空間の向こう側はと言うと、僕が見た限りでは何とも言えない殺風景な世界が広がっていて、記憶にある神の塔周辺とは全くの別物となっている。
「ふむ、という事はこれは異空間を魔神が作り出してる、という事で良いかの?数日でそこまでの破壊をした可能性もあるが」
アンセルムさんが報告の内容を聞いて、一応の結論を出した。
「でもどうしてその空間をレオ君だけが通れるのかしら?」
皆がその理由を考えていると、リーナがその理由らしき物を思い出す。
「そうだ、あれじゃない?アンタって前にもヘレディア様が封印してた空間に入ることが出来たし、今回のも似たような理由で通れたとか」
リーナの言葉にアンナさんもアンセルムさんも成る程と頷いた。
「そうか、レオ君は魔王にこの世界の理を超える存在として作られた。それで私達が通れないと決められた場所も通ることが出来るって訳ね」
「報告書にその様な事は確かに書いてあったの。となるとこれは魔神が見落としていたって事になるか?」
良く分からないけど、兎に角僕は通れると言う事なんだろう。
でも、魔神がそれを見落としていたか……
「なに?なにか気になることがある?」
ちょっと疑問に思った表情にリーナが気付いて聞いてくる。
他二人も何だろうとこちらを見た。
「えっと……これは僕の、何と言うか勘なんですが。魔神が僕が通れるような空間を作らないと思うんです」
「ふむ、その心は?」
「魔神はヘレディア様の力も超えて、この世界の理も越えた力を手に入れたと言ってました。なら、僕も通れない空間だって作れる筈です。……それに、あの空間の向こうにある気配は、何と言うか僕達を待っている感じがしました」
「待っているねぇ……」
アンナさんが腕を指で叩きながら考える。
「そうね、ここは実際に空間に入ってみたレオ君の考えが一番正解に近いと思うわ。でもそうなると魔神はレオ君と、もしかするとリョウ君の二人を待って、ここで決着を付けるつもりって事かしら」
アンナが空間を自分の無力さを恨みながら見上げた。
「全ては二人の勇者任せか……いや、諦めるにはまだ早いの。よし、ワシ等はここでこの空間の調査を引き続き行う、レオ君達は先に宿に戻っておいてくれ。どうなるにせよ、お主には大きな仕事をして貰わねばならんのでな」
アンセルムさんが今後の事も考えそう言ってきたので、それに従う。
「はい、分りました。何かありましたら何時でも呼んで下さい」
「ありがとね、ゆっくり休んできなさい」
他にも調査を行っている人達にも頭を下げ、僕とリーナは宿へと帰っていった。
アンセルムさん達はどうにか一緒に戦う術はないかと知恵を絞ってくれるだろうけど、それはどうしようもないとして終わる気がする。
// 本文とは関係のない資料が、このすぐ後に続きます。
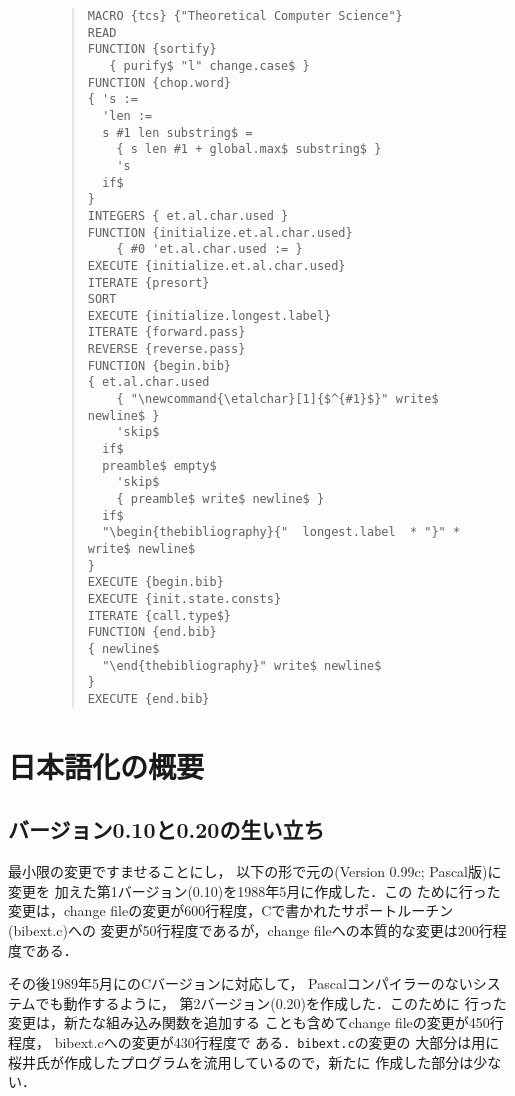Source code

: \begin{figure}[h]
{\baselineskip=11pt
\begin{quote}
\begin{verbatim}
MACRO {tcs} {"Theoretical Computer Science"}  
READ
FUNCTION {sortify}
   { purify$ "l" change.case$ }
FUNCTION {chop.word}
{ 's :=
  'len :=
  s #1 len substring$ =
    { s len #1 + global.max$ substring$ }
    's
  if$
}
INTEGERS { et.al.char.used }
FUNCTION {initialize.et.al.char.used}
    { #0 'et.al.char.used := }
EXECUTE {initialize.et.al.char.used}
ITERATE {presort}
SORT
EXECUTE {initialize.longest.label}
ITERATE {forward.pass}
REVERSE {reverse.pass}
FUNCTION {begin.bib}
{ et.al.char.used
    { "\newcommand{\etalchar}[1]{$^{#1}$}" write$ newline$ }
    'skip$
  if$
  preamble$ empty$
    'skip$
    { preamble$ write$ newline$ }
  if$
  "\begin{thebibliography}{"  longest.label  * "}" * write$ newline$
}
EXECUTE {begin.bib}
EXECUTE {init.state.consts}
ITERATE {call.type$}
FUNCTION {end.bib}
{ newline$
  "\end{thebibliography}" write$ newline$
}
EXECUTE {end.bib}
\end{verbatim}
\end{quote}
}
\end{figure}
\section{日本語化の概要}
\subsection{バージョン0.10と0.20の生い立ち}
最小限の変更ですませることにし，
以下の形で元の\BibTeX (Version 0.99c; Pascal版)に変更を
加えた第1バージョン(0.10)を1988年5月に作成した．この
ために行った変更は，change
fileの変更が600行程度，Cで書かれたサポートルーチン(bibext.c)への
変更が50行程度であるが，change fileへの本質的な変更は200行程度である．

その後1989年5月に\BibTeX のCバージョンに対応して，
Pascalコンパイラーのないシステムでも動作するように，
第2バージョン(0.20)を作成した．このために
行った変更は，新たな組み込み関数を追加する
ことも含めてchange fileの変更が450行程度，
bibext.cへの変更が430行程度で
ある．{\tt bibext.c}の変更の
大部分は\JTeX 用に桜井氏が作成したプログラムを流用しているので，新たに
作成した部分は少ない．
多分、最後の決着は僕と涼で付ける事になる、そんな気がした。
「ごめんね、力になれそうになくて」
帰りの途中に手を握るリーナがそう謝ってきた。
謝るリーナを抱き締めて、それは違うと答える。
「謝る事じゃないよ、それに力にはなってる。僕はリーナが帰る場所を作ってくれているから戦えるんだ。それがあるから人として、勇者として、僕は僕の戦いが出来る」
抱き締められているリーナが顔を上げた。
「負けちゃ駄目よ」
「大丈夫」
「死んでも駄目よ」
「わかってる」
「ちゃんと帰ってきなさいよ」
「約束する」
紅い瞳に涙が浮かんだリーナが一度顔を俯かせ、顔を上げる。
その口が何かを言おうとする前に「絶対に」と言って、唇を重ねた。
しばらくキスをした後リーナが唇を離し、邪魔され先に言われた言葉を言う。
「絶対だからね」
そう言って今度は向こうからキスをした。
それなりの時間が経った後、僕達は宿へと戻ってきた。
宿の一階は誰も居らず、静かな時間が流れている。
涼はまだ起きられないのだろうか?
そんな事を思い、心配していると。
二階の部屋から下の階まで聞こえるほどの、誰かのお腹の大きな音が鳴り響いた。